Task requirements: Across the whole listing, state how many lines include "Singapore". Add nothing to that number.

Dataset excerpts:
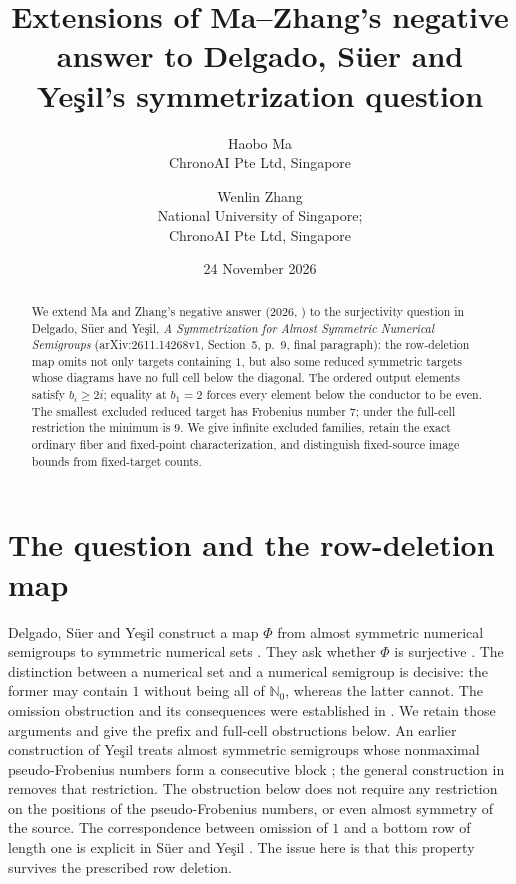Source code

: \documentclass[11pt,a4paper]{article}
\title{Extensions of Ma--Zhang's negative answer to Delgado, S\"uer and Ye\c{s}il's symmetrization question}
\author{Haobo Ma\\\small ChronoAI Pte Ltd, Singapore
\and Wenlin Zhang\\\small National University of Singapore;\\\small ChronoAI Pte Ltd, Singapore}
\date{24 November 2026}
\theoremstyle{definition}
\theoremstyle{remark}
\newcommand{\N}{\mathbb{N}_0}
\begin{document}
\maketitle
\begin{abstract}
We extend Ma and Zhang's negative answer (2026, \cite[Section~2]{MZ}) to
the surjectivity question in Delgado, S\"uer and Ye\c{s}il,
\emph{A Symmetrization for Almost Symmetric Numerical Semigroups}
(arXiv:2611.14268v1, Section~5, p.~9, final paragraph):
the row-deletion map omits not only targets containing $1$, but also
some reduced symmetric targets whose diagrams have no full cell below
the diagonal.
The ordered output elements satisfy $b_i\geq2i$; equality at $b_1=2$
forces every element below the conductor to be even.
The smallest excluded reduced target has Frobenius number $7$;
under the full-cell restriction the minimum is $9$.
We give infinite excluded families, retain the exact ordinary fiber and
fixed-point characterization, and distinguish fixed-source image bounds
from fixed-target counts.
\end{abstract}

\section{The question and the row-deletion map}
Delgado, S\"uer and Ye\c{s}il construct a map $\Phi$ from almost symmetric
numerical semigroups to symmetric numerical sets \cite[Theorem~4.2]{DSY}.
They ask whether $\Phi$ is surjective \cite[Section~5, p.~9, final paragraph]{DSY}.
The distinction between a numerical set and a numerical semigroup is decisive:
the former may contain $1$ without being all of $\N$, whereas the latter cannot.
The omission obstruction and its consequences were established in \cite[Section~2]{MZ}. We retain those arguments and give the prefix and full-cell obstructions below.
An earlier construction of Ye\c{s}il treats almost symmetric semigroups whose
nonmaximal pseudo-Frobenius numbers form a consecutive block
\cite[Lemma~5.7]{Y}; the general construction in \cite[Theorem~4.2]{DSY}
removes that restriction. The obstruction below does not require any
restriction on the positions of the pseudo-Frobenius numbers, or even
almost symmetry of the source.
The correspondence between omission of $1$ and a bottom row of length one
is explicit in S\"uer and Ye\c{s}il \cite[Proposition~3.5 and Corollary~3.6]{SY}.
The issue here is that this property survives the prescribed row deletion.
\end{document}
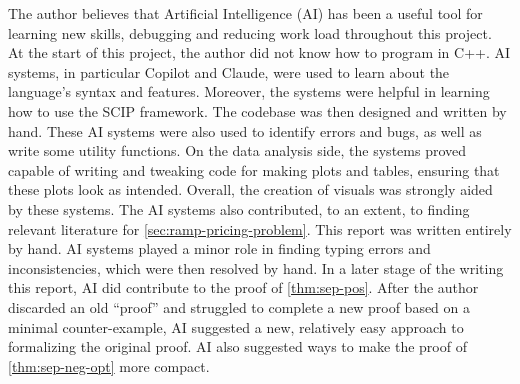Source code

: The author believes that Artificial Intelligence (AI) has been a useful tool for learning new skills,
debugging and reducing work load throughout this project.
At the start of this project, the author did not know how to program in C++.
AI systems, in particular Copilot and Claude, were used to learn about the language's syntax and features.
Moreover, the systems were helpful in learning how to use the SCIP framework.
The codebase was then designed and written by hand.
These AI systems were also used to identify errors and bugs, as well as write some utility functions.
On the data analysis side, the systems proved capable of writing and tweaking code for making plots and tables,
ensuring that these plots look as intended.
Overall, the creation of visuals was strongly aided by these systems.
The AI systems also contributed, to an extent, to finding relevant literature for \autoref{sec:ramp-pricing-problem}.
This report was written entirely by hand.
AI systems played a minor role in finding typing errors and inconsistencies, which were then resolved by hand.
In a later stage of the writing this report, AI did contribute to the proof of \autoref{thm:sep-pos}.
After the author discarded an old ``proof'' and struggled to complete a new proof based on a minimal counter-example,
AI suggested a new, relatively easy approach to formalizing the original proof.
AI also suggested ways to make the proof of \autoref{thm:sep-neg-opt} more compact.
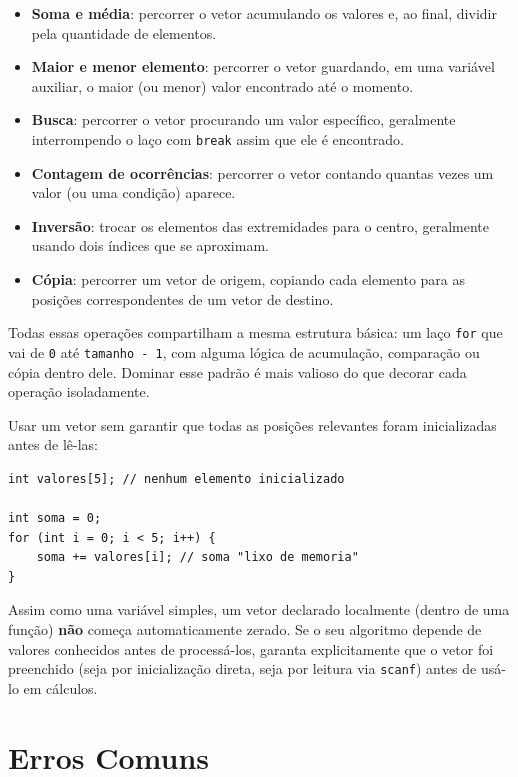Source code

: \begin{itemize}
    \item \textbf{Soma e média}: percorrer o vetor acumulando os valores e, ao final, dividir pela quantidade de elementos.
    \item \textbf{Maior e menor elemento}: percorrer o vetor guardando, em uma variável auxiliar, o maior (ou menor) valor encontrado até o momento.
    \item \textbf{Busca}: percorrer o vetor procurando um valor específico, geralmente interrompendo o laço com \texttt{break} assim que ele é encontrado.
    \item \textbf{Contagem de ocorrências}: percorrer o vetor contando quantas vezes um valor (ou uma condição) aparece.
    \item \textbf{Inversão}: trocar os elementos das extremidades para o centro, geralmente usando dois índices que se aproximam.
    \item \textbf{Cópia}: percorrer um vetor de origem, copiando cada elemento para as posições correspondentes de um vetor de destino.
\end{itemize}

Todas essas operações compartilham a mesma estrutura básica: um laço \texttt{for} que vai de \texttt{0} até \texttt{tamanho - 1}, com alguma lógica de acumulação, comparação ou cópia dentro dele. Dominar esse padrão é mais valioso do que decorar cada operação isoladamente.

\begin{errocomum}
Usar um vetor sem garantir que todas as posições relevantes foram inicializadas antes de lê-las:
\begin{lstlisting}
int valores[5]; // nenhum elemento inicializado

int soma = 0;
for (int i = 0; i < 5; i++) {
    soma += valores[i]; // soma "lixo de memoria"
}
\end{lstlisting}
Assim como uma variável simples, um vetor declarado localmente (dentro de uma função) \textbf{não} começa automaticamente zerado. Se o seu algoritmo depende de valores conhecidos antes de processá-los, garanta explicitamente que o vetor foi preenchido (seja por inicialização direta, seja por leitura via \texttt{scanf}) antes de usá-lo em cálculos.
\end{errocomum}

\section{Erros Comuns}

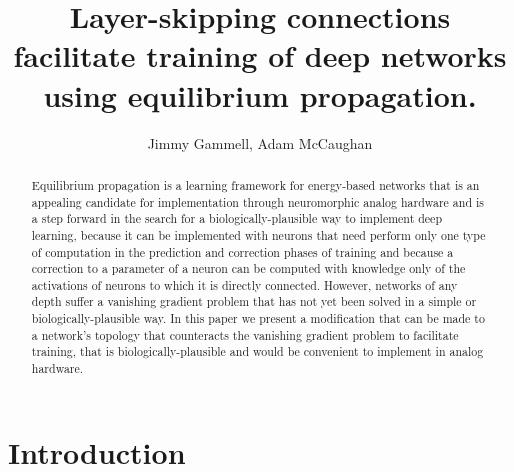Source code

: \documentclass{article}
\title{Layer-skipping connections facilitate training of deep networks using equilibrium propagation.}
\author{Jimmy Gammell, Adam McCaughan}
\begin{document}
\maketitle

\begin{abstract}
Equilibrium propagation is a learning framework for energy-based networks that is an appealing candidate for implementation through neuromorphic analog hardware and is a step forward in the search for a biologically-plausible way to implement deep learning, because it can be implemented with neurons that need perform only one type of computation in the prediction and correction phases of training and because a correction to a parameter of a neuron can be computed with knowledge only of the activations of neurons to which it is directly connected. However, networks of any depth suffer a vanishing gradient problem that has not yet been solved in a simple or biologically-plausible way. In this paper we present a modification that can be made to a network's topology that counteracts the vanishing gradient problem to facilitate training, that is biologically-plausible and would be convenient to implement in analog hardware.
\end{abstract}

\section{Introduction}
\end{document}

Problem solution: 2